II. Христианская философия в III веке на Западе

Западная мысль определенно не удерживается на том же высоком уровне, который был достигнут Тертуллианом, но ограничивается углублением христианской проблематики, продвигаясь по пути, указанному великим Карфагенцем.

1. Новациам

Последователем Тертуллиана был Новациан, живший в Риме несколькими десятилетиями позже (и именно это обстоятельство позволяет нам увидеть, в какой мере также и Римская Церковь была заинтересована в философской разработке христианской догмы).

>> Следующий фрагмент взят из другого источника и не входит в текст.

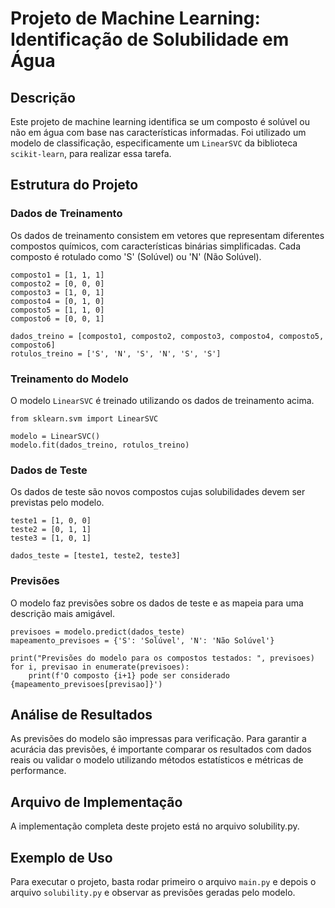 # Projeto de Machine Learning: Identificação de Solubilidade em Água
## Descrição

Este projeto de machine learning identifica se um composto é solúvel ou não em água com base nas características informadas. Foi utilizado um modelo de classificação, especificamente um `LinearSVC` da biblioteca `scikit-learn`, para realizar essa tarefa.
## Estrutura do Projeto
### Dados de Treinamento

Os dados de treinamento consistem em vetores que representam diferentes compostos químicos, com características binárias simplificadas. Cada composto é rotulado como 'S' (Solúvel) ou 'N' (Não Solúvel).

```
composto1 = [1, 1, 1]
composto2 = [0, 0, 0]
composto3 = [1, 0, 1]
composto4 = [0, 1, 0]
composto5 = [1, 1, 0]
composto6 = [0, 0, 1]

dados_treino = [composto1, composto2, composto3, composto4, composto5, composto6]
rotulos_treino = ['S', 'N', 'S', 'N', 'S', 'S']
```

### Treinamento do Modelo

O modelo `LinearSVC` é treinado utilizando os dados de treinamento acima.
```
from sklearn.svm import LinearSVC

modelo = LinearSVC()
modelo.fit(dados_treino, rotulos_treino)
```
### Dados de Teste

Os dados de teste são novos compostos cujas solubilidades devem ser previstas pelo modelo.
```
teste1 = [1, 0, 0]
teste2 = [0, 1, 1]
teste3 = [1, 0, 1]

dados_teste = [teste1, teste2, teste3]
```
### Previsões

O modelo faz previsões sobre os dados de teste e as mapeia para uma descrição mais amigável.

```
previsoes = modelo.predict(dados_teste)
mapeamento_previsoes = {'S': 'Solúvel', 'N': 'Não Solúvel'}

print("Previsões do modelo para os compostos testados: ", previsoes)
for i, previsao in enumerate(previsoes):
    print(f'O composto {i+1} pode ser considerado {mapeamento_previsoes[previsao]}')
```

## Análise de Resultados

As previsões do modelo são impressas para verificação. Para garantir a acurácia das previsões, é importante comparar os resultados com dados reais ou validar o modelo utilizando métodos estatísticos e métricas de performance.
## Arquivo de Implementação

A implementação completa deste projeto está no arquivo solubility.py.
## Exemplo de Uso

Para executar o projeto, basta rodar primeiro o arquivo `main.py` e depois o arquivo `solubility.py` e observar as previsões geradas pelo modelo.
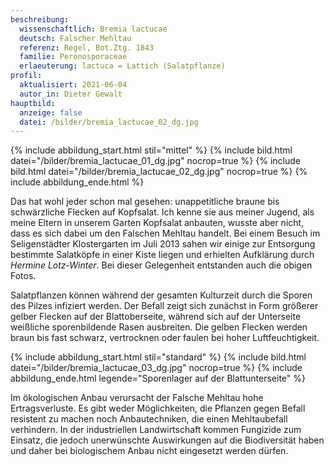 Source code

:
```yaml
---
beschreibung:
  wissenschaftlich: Bremia lactucae
  deutsch: Falscher Mehltau
  referenz: Regel, Bot.Ztg. 1843
  familie: Peronosporaceae
  erlaeuterung: lactuca = Lattich (Salatpflanze)
profil:
  aktualisiert: 2021-06-04
  autor_in: Dieter Gewalt
hauptbild:
  anzeige: false
  datei: /bilder/bremia_lactucae_02_dg.jpg
---
```

{% include abbildung_start.html stil="mittel" %}
{% include bild.html datei="/bilder/bremia_lactucae_01_dg.jpg" nocrop=true %}
{% include bild.html datei="/bilder/bremia_lactucae_02_dg.jpg" nocrop=true %}
{% include abbildung_ende.html %}

Das hat wohl jeder schon mal gesehen: unappetitliche braune bis schwärzliche Flecken auf Kopfsalat. Ich kenne sie aus meiner Jugend, als meine Eltern in unserem Garten Kopfsalat anbauten, wusste aber nicht, dass es sich dabei um den Falschen Mehltau handelt. Bei einem Besuch im Seligenstädter Klostergarten im Juli 2013 sahen wir einige zur Entsorgung bestimmte Salatköpfe in einer Kiste liegen und erhielten Aufklärung durch *Hermine Lotz-Winter*. Bei dieser Gelegenheit entstanden auch die obigen Fotos.

Salatpflanzen können während der gesamten Kulturzeit durch die Sporen des Pilzes infiziert werden. Der Befall zeigt sich zunächst in Form größerer gelber Flecken auf der Blattoberseite, während sich auf der Unterseite weißliche sporenbildende Rasen ausbreiten. Die gelben Flecken werden braun bis fast schwarz, vertrocknen oder faulen bei hoher Luftfeuchtigkeit.

{% include abbildung_start.html stil="standard" %}
{% include bild.html datei="/bilder/bremia_lactucae_03_dg.jpg" nocrop=true %}
{% include abbildung_ende.html legende="Sporenlager auf der Blattunterseite" %}

Im ökologischen Anbau verursacht der Falsche Mehltau hohe Ertragsverluste. Es gibt weder Möglichkeiten, die Pflanzen gegen Befall resistent zu machen noch Anbautechniken, die einen Mehltaubefall verhindern. In der industriellen Landwirtschaft kommen Fungizide zum Einsatz, die jedoch unerwünschte Auswirkungen auf die Biodiversität haben und daher bei biologischem Anbau nicht eingesetzt werden dürfen.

Новациан первым прибег к термину «Троица», снабдив этим словом, в качестве заглавия, один из своих трактатов. В любом случае, его богословие идет по стопам Тертуллиана, но выливается в более упрошенную форму; в этом богословии в целом — и притом, достаточно сильно — чувствуется влияние со стороны латиноязычной философии, и особенно — со стороны Цицерона и Сенеки (то же самое, впрочем, наблюдается и в случае его современника Минуция Феликса, как мы в этом убедимся ниже).

Главное произведение Новациана «О Троице» открывается формулированием так называемого «правила веры», т. е. своего рода «credo», которое писатель снабжает истолкованиями, углубляя тем самым его содержание. Это правило веры настоятельно требует того, чтобы в первую очередь была проявлена вера в Бога, Отца и Господа всемогущего, совершеннейшего Творца мира. Это утверждение дает толчок к тому, чтобы привести описание совершенства сотворенного, поставленного на службу человеку для удовлетворения его нуждам. Бог потому и поместил человека в мир, чтобы он являлся его хозяином, и Он внедрил в него ум и разум, чтобы он был способен подражать Богу. Итак, распоряжаясь своим разумом, человек подражает тому, как распоряжается Своим разумом Бог (1,5).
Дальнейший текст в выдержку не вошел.